_EXERCISE OBJECTIVE_
Each line of the entries below that holds "Registration" is needed, copied in full.

# # #

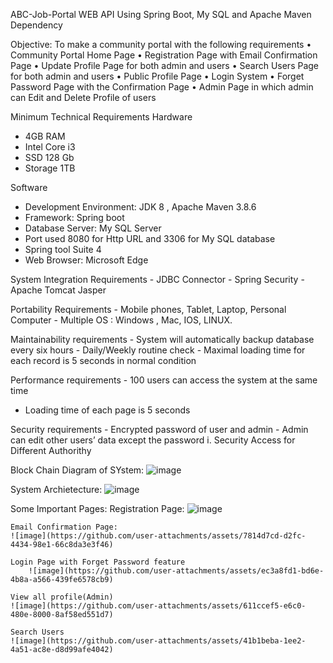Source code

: ABC-Job-Portal WEB API Using Spring Boot, My SQL and Apache Maven Dependency

Objective:
To make a community portal with the following requirements
• Community Portal Home Page 
• Registration Page with Email Confirmation Page 
• Update Profile Page for both admin and users
• Search Users Page for both admin and users
• Public Profile Page 
• Login System
• Forget Password Page with the Confirmation Page 
• Admin Page in which admin can Edit and Delete Profile of users

Minimum Technical  Requirements
Hardware
-	4GB RAM
-	Intel Core i3
-	SSD 128 Gb
-	Storage 1TB

Software
-	Development Environment: JDK 8 , Apache Maven 3.8.6
-	Framework: Spring boot
-	Database Server: My SQL Server
-	Port used 8080 for Http URL and 3306 for My SQL database
-	Spring tool Suite 4
-	Web Browser: Microsoft Edge

System Integration Requirements
  	  - JDBC Connector
    	- Spring Security
 	   - Apache Tomcat Jasper
     
Portability Requirements
	- Mobile phones, Tablet, Laptop, Personal Computer
	- Multiple OS : Windows , Mac, IOS, LINUX.
 
Maintainability requirements 
	- System will automatically backup database every six hours 
	- Daily/Weekly routine check 
		- Maximal loading time for each record is 5 seconds in normal condition
  
Performance requirements 
	- 100 users can access the system at the same time 	
  - Loading time of each page is 5 seconds 
 
Security requirements 
	- Encrypted password of user and admin 
	- Admin can edit other users’ data except the password 
			i. Security Access for Different Authorithy

 Block Chain Diagram of SYstem:
 ![image](https://github.com/user-attachments/assets/b56664fa-e614-4d70-965e-8793a18b275a)

 System Archietecture:
 ![image](https://github.com/user-attachments/assets/f6b5d472-8cb3-4a51-a9ab-5d37d7b05cbc)

Some Important Pages:
	Registration Page:
	![image](https://github.com/user-attachments/assets/8f92fc59-d2c3-40d8-b38e-fa319da2db2d)
 
 	Email Confirmation Page:
  	![image](https://github.com/user-attachments/assets/7814d7cd-d2fc-4434-98e1-66c8da3e3f46)
   
   	Login Page with Forget Password feature
    	![image](https://github.com/user-attachments/assets/ec3a8fd1-bd6e-4b8a-a566-439fe6578cb9)
     
	View all profile(Admin)
 	![image](https://github.com/user-attachments/assets/611ccef5-e6c0-480e-8000-8af58ed551d7)
  
	Search Users
 	![image](https://github.com/user-attachments/assets/41b1beba-1ee2-4a51-ac8e-d8d99afe4042)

# # #

_SOLUTION FOR THIS PROBLEM_
• Registration Page with Email Confirmation Page 
	Registration Page:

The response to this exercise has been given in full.